After some work with RTX-tiny, I have taken the following note: In RTX166-Tiny, the use of local (auto) variables is strongly impaired. RTX-Tiny shifts the contents of the stacks (user and system stack) at run-time. This can occur with any context-switch. This stack shift renders all pointers to variables on the user stack invalid. This concerns all pointers to variables declared within functions (without the declarator 'static') whether they were produced by the programmer or by the compiler. Only the use of the basic types char, int, bit and their unsigned variants is safe. The compiler adresses arrays and structures by pointers. Hence the use of those types is unsafe. The types long, float and doubles were not examined here. By switching off round-robin multitasking, the location of the context-switch is exactly specified. Within sequences with no context-switch, the use of 'unsafe' types is then permissible. My question to all who did use RTX-tiny: How did you get around this problems? Did I miss some important information?
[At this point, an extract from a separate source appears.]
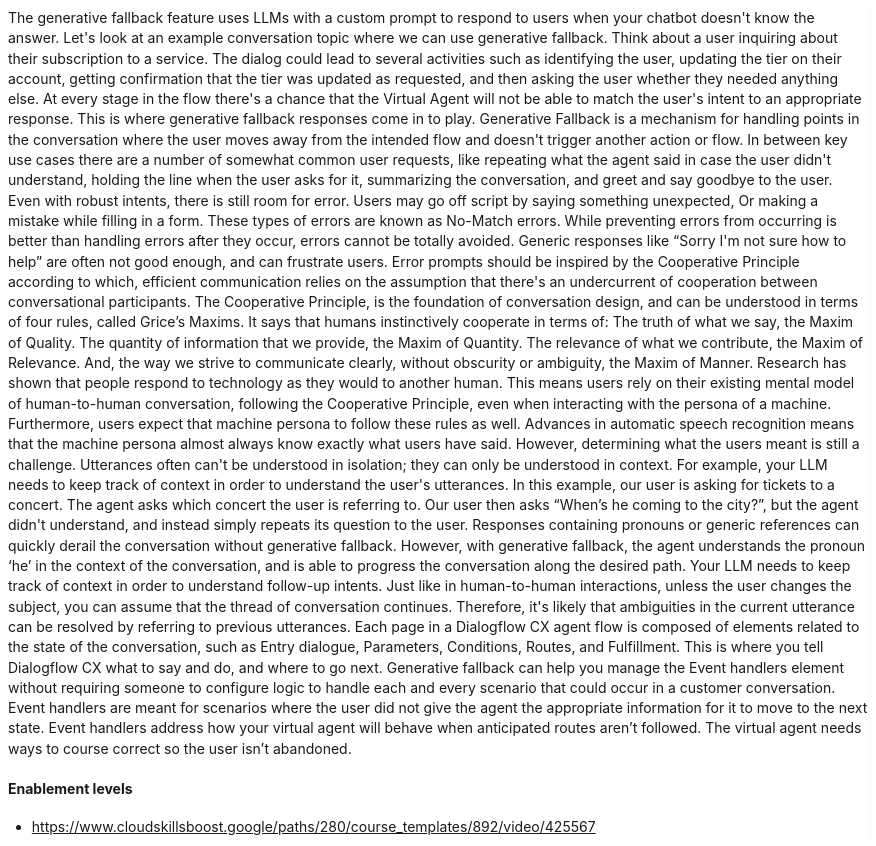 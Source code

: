 The generative fallback feature uses LLMs with a custom prompt to respond to users when your chatbot doesn't know the answer. Let's look at an example conversation topic where we can use generative fallback. Think about a user inquiring about their subscription to a service. The dialog could lead to several activities such as identifying the user, updating the tier on their account, getting confirmation that the tier was updated as requested, and then asking the user whether they needed anything else. At every stage in the flow there's a chance that the Virtual Agent will not be able to match the user's intent to an appropriate response. This is where generative fallback responses come in to play. Generative Fallback is a mechanism for handling points in the conversation where the user moves away from the intended flow and doesn't trigger another action or flow. In between key use cases there are a number of somewhat common user requests, like repeating what the agent said in case the user didn't understand, holding the line when the user asks for it, summarizing the conversation, and greet and say goodbye to the user. Even with robust intents, there is still room for error. Users may go off script by saying something unexpected, Or making a mistake while filling in a form. These types of errors are known as No-Match errors. While preventing errors from occurring is better than handling errors after they occur, errors cannot be totally avoided. Generic responses like “Sorry I'm not sure how to help” are often not good enough, and can frustrate users. Error prompts should be inspired by the Cooperative Principle according to which, efficient communication relies on the assumption that there's an undercurrent of cooperation between conversational participants. The Cooperative Principle, is the foundation of conversation design, and can be understood in terms of four rules, called Grice’s Maxims. It says that humans instinctively cooperate in terms of: The truth of what we say, the Maxim of Quality. The quantity of information that we provide, the Maxim of Quantity. The relevance of what we contribute, the Maxim of Relevance. And, the way we strive to communicate clearly, without obscurity or ambiguity, the Maxim of Manner. Research has shown that people respond to technology as they would to another human. This means users rely on their existing mental model of human-to-human conversation, following the Cooperative Principle, even when interacting with the persona of a machine. Furthermore, users expect that machine persona to follow these rules as well. Advances in automatic speech recognition means that the machine persona almost always know exactly what users have said. However, determining what the users meant is still a challenge. Utterances often can't be understood in isolation; they can only be understood in context. For example, your LLM needs to keep track of context in order to understand the user's utterances. In this example, our user is asking for tickets to a concert. The agent asks which concert the user is referring to. Our user then asks “When’s he coming to the city?”, but the agent didn't understand, and instead simply repeats its question to the user. Responses containing pronouns or generic references can quickly derail the conversation without generative fallback. However, with generative fallback, the agent understands the pronoun ‘he’ in the context of the conversation, and is able to progress the conversation along the desired path. Your LLM needs to keep track of context in order to understand follow-up intents. Just like in human-to-human interactions, unless the user changes the subject, you can assume that the thread of conversation continues. Therefore, it's likely that ambiguities in the current utterance can be resolved by referring to previous utterances. Each page in a Dialogflow CX agent flow is composed of elements related to the state of the conversation, such as Entry dialogue, Parameters, Conditions, Routes, and Fulfillment. This is where you tell Dialogflow CX what to say and do, and where to go next. Generative fallback can help you manage the Event handlers element without requiring someone to configure logic to handle each and every scenario that could occur in a customer conversation. Event handlers are meant for scenarios where the user did not give the agent the appropriate information for it to move to the next state. Event handlers address how your virtual agent will behave when anticipated routes aren’t followed. The virtual agent needs ways to course correct so the user isn’t abandoned.

#### Enablement levels

- https://www.cloudskillsboost.google/paths/280/course_templates/892/video/425567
Hello, the file Keil\C166\rtx_tiny\readme.txt describes the problem and its suggested workarounds:
1. Problems with pointers to stack based variables ================================================== The RTX166 Tiny uses a stack swapping method to reduce the required stack space of the whole system. However, due to the stack swapping, the addresses of automatic variables change during program execution. This can cause problems with the program execution when you use a pointer to an automatic variable in your program. There are a couple of ways arround that problem as explained in the follwoing sample program. #pragma MOD167 #include <string.h> #include <reg167.h> #include <intrins.h> #define TIM_INT_ENABLE T0IE /* same configuration as in CPUTIMER.INC */ /*****************************/ /* RTX166 Tiny Task Function */ /*****************************/ void job (void) _task_ 0 { char a[16]; /* stack based variable */ static char b[16]; /* static variable */ strcpy (a, "Hello World"); /* this can fail since the address of the variable 'a' can change due to stack swapping during a task switch */ /* as a work-around you can disable the RTX166 Tiny Timer Interrupt */ TIM_INT_ENABLE = 0; /* disable RTX166 Tiny Timer */ _nop_ (); /* two NOP's to make sure that 166/167 */ _nop_ (); /* hardware has disabled the interrupt */ strcpy (a, "Hello World"); /* now it works, since there can be not RTX166 Tiny task switch */ TIM_INT_ENABLE = 1; /* enable RTX166 Tiny Timer */ /* another solution is to use static variables instead of stack based variables as in the following example */ strcpy (b, "Hello World"); /* this will always work. The variable 'b' is a static variable which has a fixed memory location */ }
I posted a similar question to keil support, and meanwhile I got this answer: -------------------------------------------- beim struct return werden Pointer benutzt. Wenn die struct lokal definiert ist gibt es die in \keil\c166\rtx_tiny\readme.txt beschriebenen Probleme. Loesung: definieren Sie die struct ausserhalb der Funktion, damit der struct return klappt. -------------------------------------------- This is indeed what I learnt by experience. Since I can't make use of static variables - my app concurrently runs several instances of the same function - I've had to find another solution. Now I have defined data channels (indeed static structures) for the return values of every instance. This of course works, but is not as friendly as with local structs.